Line 32 declares the %cpu_history variable, keeping track of the prior total CPU usage for each process so that we can determine how much new CPU has been used, and therefore what percentage of total CPU a process has used.

Lines 34 to 90 form the main display loop of the program. The initscr call in line 34 comes from the Curses library and sets up all the screen-related parameters, as well as erases the screen. Lines 35 to 89 create an infinite loop: Note the redo in line 88.

Lines 36 to 39 fetch the Web-server status. I’m passing in a ?notable query parameter attached to the server-status URL. This causes mod_status to spit the data out in a slightly more parseable format, without a lot of table tags. Line 38 deletes the output up to the individual server details, while line 39 tosses everything after the hr tag. Note that I needed an s and m and i suffix on that substitution, and I realized that I could throw in a harmless o option, so that I could spell the word osmosis. Silly.

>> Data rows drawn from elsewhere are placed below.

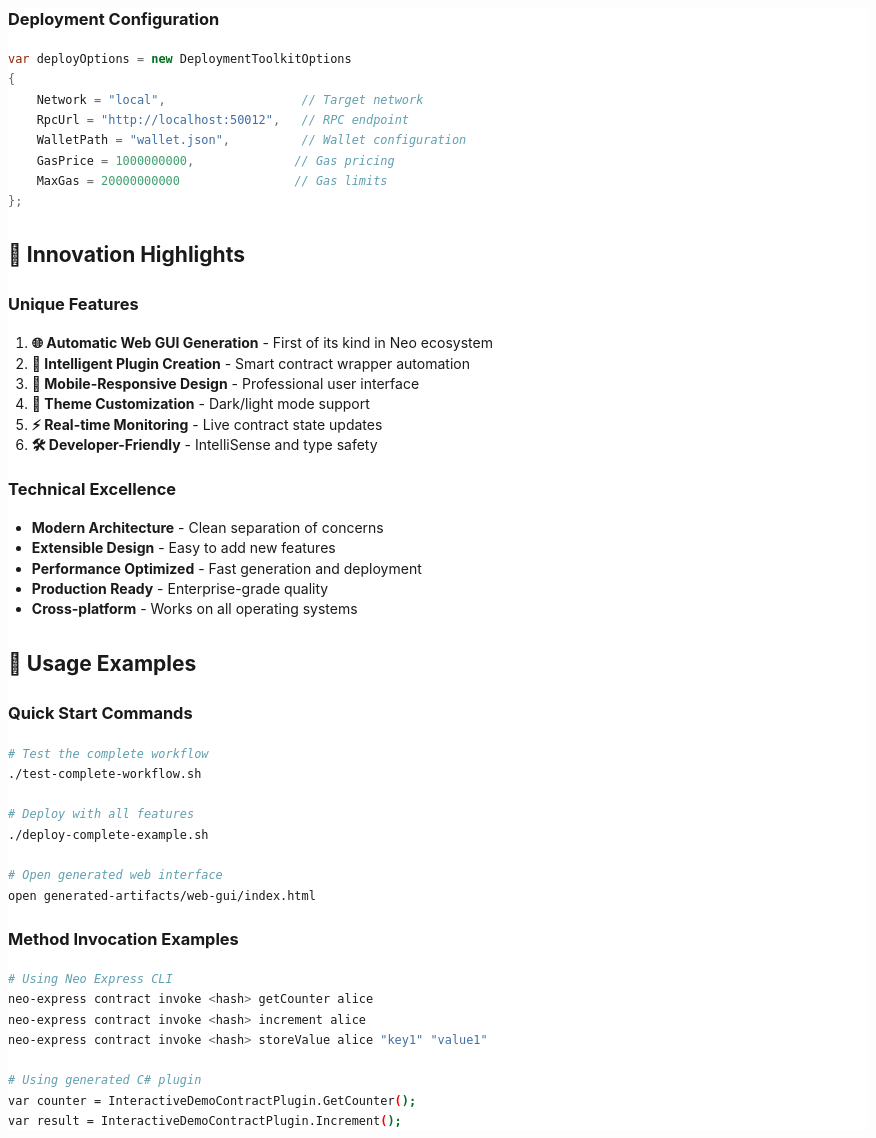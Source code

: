 ### Deployment Configuration
```csharp
var deployOptions = new DeploymentToolkitOptions
{
    Network = "local",                   // Target network
    RpcUrl = "http://localhost:50012",   // RPC endpoint
    WalletPath = "wallet.json",          // Wallet configuration
    GasPrice = 1000000000,              // Gas pricing
    MaxGas = 20000000000                // Gas limits
};
```

## 🌟 Innovation Highlights

### Unique Features
1. **🌐 Automatic Web GUI Generation** - First of its kind in Neo ecosystem
2. **🔌 Intelligent Plugin Creation** - Smart contract wrapper automation
3. **📱 Mobile-Responsive Design** - Professional user interface
4. **🎨 Theme Customization** - Dark/light mode support
5. **⚡ Real-time Monitoring** - Live contract state updates
6. **🛠️ Developer-Friendly** - IntelliSense and type safety

### Technical Excellence
- **Modern Architecture** - Clean separation of concerns
- **Extensible Design** - Easy to add new features
- **Performance Optimized** - Fast generation and deployment
- **Production Ready** - Enterprise-grade quality
- **Cross-platform** - Works on all operating systems

## 🚀 Usage Examples

### Quick Start Commands
```bash
# Test the complete workflow
./test-complete-workflow.sh

# Deploy with all features
./deploy-complete-example.sh

# Open generated web interface
open generated-artifacts/web-gui/index.html
```

### Method Invocation Examples
```bash
# Using Neo Express CLI
neo-express contract invoke <hash> getCounter alice
neo-express contract invoke <hash> increment alice
neo-express contract invoke <hash> storeValue alice "key1" "value1"

# Using generated C# plugin
var counter = InteractiveDemoContractPlugin.GetCounter();
var result = InteractiveDemoContractPlugin.Increment();
```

Lines 41 and 42 declare two hashes that get cleared out on each iteration. The %info hash holds the information about each process, keyed by process ID (PID) number. The %cpu hash is also keyed by PID number and holds the total CPU usage, as well as the timestamp at which the usage was taken (for percentage calculations).

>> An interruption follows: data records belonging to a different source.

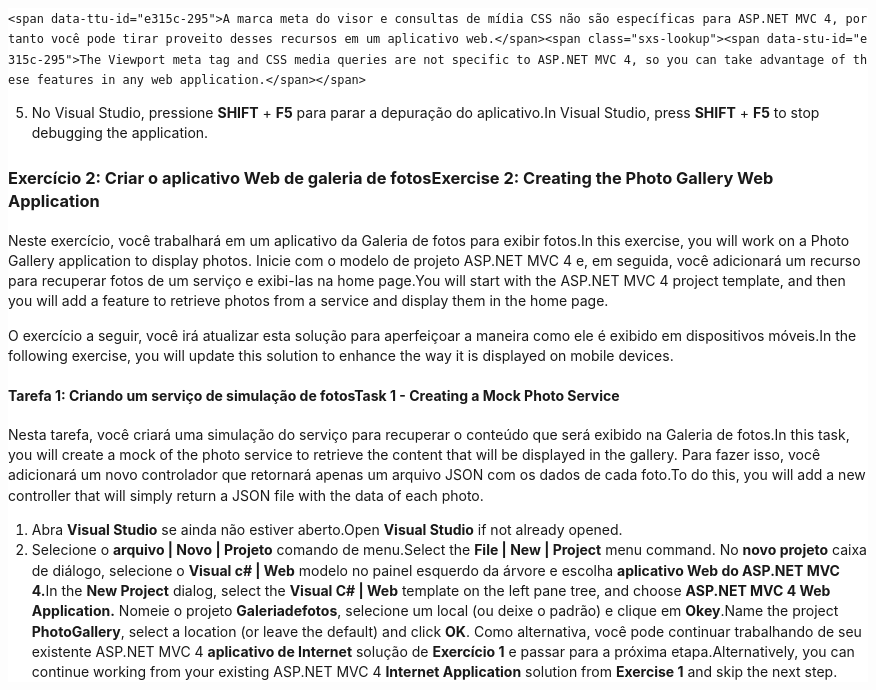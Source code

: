     <span data-ttu-id="e315c-295">A marca meta do visor e consultas de mídia CSS não são específicas para ASP.NET MVC 4, portanto você pode tirar proveito desses recursos em um aplicativo web.</span><span class="sxs-lookup"><span data-stu-id="e315c-295">The Viewport meta tag and CSS media queries are not specific to ASP.NET MVC 4, so you can take advantage of these features in any web application.</span></span>
5. <span data-ttu-id="e315c-296">No Visual Studio, pressione **SHIFT** + **F5** para parar a depuração do aplicativo.</span><span class="sxs-lookup"><span data-stu-id="e315c-296">In Visual Studio, press **SHIFT** + **F5** to stop debugging the application.</span></span>

<a id="Exercise2"></a>

<a id="Exercise_2_Creating_the_Photo_Gallery_Web_Application"></a>
### <a name="exercise-2-creating-the-photo-gallery-web-application"></a><span data-ttu-id="e315c-297">Exercício 2: Criar o aplicativo Web de galeria de fotos</span><span class="sxs-lookup"><span data-stu-id="e315c-297">Exercise 2: Creating the Photo Gallery Web Application</span></span>

<span data-ttu-id="e315c-298">Neste exercício, você trabalhará em um aplicativo da Galeria de fotos para exibir fotos.</span><span class="sxs-lookup"><span data-stu-id="e315c-298">In this exercise, you will work on a Photo Gallery application to display photos.</span></span> <span data-ttu-id="e315c-299">Inicie com o modelo de projeto ASP.NET MVC 4 e, em seguida, você adicionará um recurso para recuperar fotos de um serviço e exibi-las na home page.</span><span class="sxs-lookup"><span data-stu-id="e315c-299">You will start with the ASP.NET MVC 4 project template, and then you will add a feature to retrieve photos from a service and display them in the home page.</span></span>

<span data-ttu-id="e315c-300">O exercício a seguir, você irá atualizar esta solução para aperfeiçoar a maneira como ele é exibido em dispositivos móveis.</span><span class="sxs-lookup"><span data-stu-id="e315c-300">In the following exercise, you will update this solution to enhance the way it is displayed on mobile devices.</span></span>

<a id="Task_1_-_Creating_a_Mock_Photo_Service"></a>
#### <a name="task-1---creating-a-mock-photo-service"></a><span data-ttu-id="e315c-301">Tarefa 1: Criando um serviço de simulação de fotos</span><span class="sxs-lookup"><span data-stu-id="e315c-301">Task 1 - Creating a Mock Photo Service</span></span>

<span data-ttu-id="e315c-302">Nesta tarefa, você criará uma simulação do serviço para recuperar o conteúdo que será exibido na Galeria de fotos.</span><span class="sxs-lookup"><span data-stu-id="e315c-302">In this task, you will create a mock of the photo service to retrieve the content that will be displayed in the gallery.</span></span> <span data-ttu-id="e315c-303">Para fazer isso, você adicionará um novo controlador que retornará apenas um arquivo JSON com os dados de cada foto.</span><span class="sxs-lookup"><span data-stu-id="e315c-303">To do this, you will add a new controller that will simply return a JSON file with the data of each photo.</span></span>

1. <span data-ttu-id="e315c-304">Abra **Visual Studio** se ainda não estiver aberto.</span><span class="sxs-lookup"><span data-stu-id="e315c-304">Open **Visual Studio** if not already opened.</span></span>
2. <span data-ttu-id="e315c-305">Selecione o **arquivo | Novo | Projeto** comando de menu.</span><span class="sxs-lookup"><span data-stu-id="e315c-305">Select the **File | New | Project** menu command.</span></span> <span data-ttu-id="e315c-306">No **novo projeto** caixa de diálogo, selecione o **Visual c# | Web** modelo no painel esquerdo da árvore e escolha **aplicativo Web do ASP.NET MVC 4.**</span><span class="sxs-lookup"><span data-stu-id="e315c-306">In the **New Project** dialog, select the **Visual C# | Web** template on the left pane tree, and choose **ASP.NET MVC 4 Web Application.**</span></span> <span data-ttu-id="e315c-307">Nomeie o projeto **Galeriadefotos**, selecione um local (ou deixe o padrão) e clique em **Okey**.</span><span class="sxs-lookup"><span data-stu-id="e315c-307">Name the project **PhotoGallery**, select a location (or leave the default) and click **OK**.</span></span> <span data-ttu-id="e315c-308">Como alternativa, você pode continuar trabalhando de seu existente ASP.NET MVC 4 **aplicativo de Internet** solução de **Exercício 1** e passar para a próxima etapa.</span><span class="sxs-lookup"><span data-stu-id="e315c-308">Alternatively, you can continue working from your existing ASP.NET MVC 4 **Internet Application** solution from **Exercise 1** and skip the next step.</span></span>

Lines 44 and 45 figure out how long it’s been since the previous round of this loop. Of course, it’ll be close to $SLEEPTIME, but rather than count on that, we can figure the numbers out accurately. Line 44 saves the current Unix time into $cpu{TIME}, while line 46 computes the difference between this value and the historical value saved on the previous pass. If this number is 0, no percentages are displayed (as noted later).

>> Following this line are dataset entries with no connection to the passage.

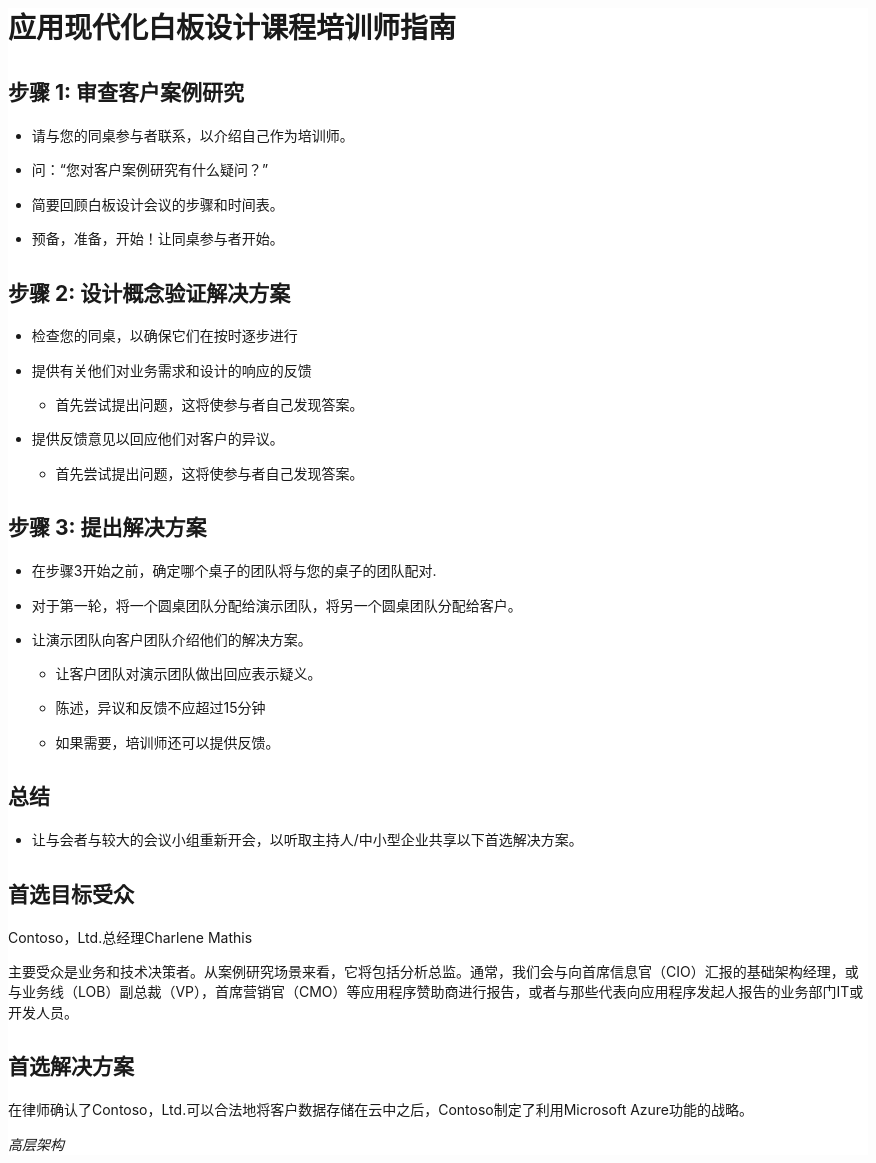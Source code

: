 # 应用现代化白板设计课程培训师指南

## 步骤 1: 审查客户案例研究

- 请与您的同桌参与者联系，以介绍自己作为培训师。

- 问：“您对客户案例研究有什么疑问？”

- 简要回顾白板设计会议的步骤和时间表。

- 预备，准备，开始！让同桌参与者开始。

## 步骤 2: 设计概念验证解决方案

- 检查您的同桌，以确保它们在按时逐步进行 

- 提供有关他们对业务需求和设计的响应的反馈

  - 首先尝试提出问题，这将使参与者自己发现答案。

- 提供反馈意见以回应他们对客户的异议。

  - 首先尝试提出问题，这将使参与者自己发现答案。

## 步骤 3: 提出解决方案

- 在步骤3开始之前，确定哪个桌子的团队将与您的桌子的团队配对.

- 对于第一轮，将一个圆桌团队分配给演示团队，将另一个圆桌团队分配给客户。  

- 让演示团队向客户团队介绍他们的解决方案。

  - 让客户团队对演示团队做出回应表示疑义。

  - 陈述，异议和反馈不应超过15分钟

  - 如果需要，培训师还可以提供反馈。

## 总结

- 让与会者与较大的会议小组重新开会，以听取主持人/中小型企业共享以下首选解决方案。

## 首选目标受众

Contoso，Ltd.总经理Charlene Mathis

主要受众是业务和技术决策者。从案例研究场景来看，它将包括分析总监。通常，我们会与向首席信息官（CIO）汇报的基础架构经理，或与业务线（LOB）副总裁（VP），首席营销官（CMO）等应用程序赞助商进行报告，或者与那些代表向应用程序发起人报告的业务部门IT或开发人员。

## 首选解决方案

在律师确认了Contoso，Ltd.可以合法地将客户数据存储在云中之后，Contoso制定了利用Microsoft Azure功能的战略。

_高层架构_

Line 47 takes the contents returned from the Web server and extracts all the interesting PIDs and their respective Web-server status, as a hash in %http_status. The ugly regular expression is needed because the server returns:

Ready

for a ready process, but a bolded:


 DNS Lookup

for anything that’s not just Ready. The bold tags would get in the way, so I sniff around inside of them.

Lines 49 to 69 fetch information about each process from the /proc filesystem. The PIDs of interest are the keys of %http_status, and we transform each of them into the right filename in line 49.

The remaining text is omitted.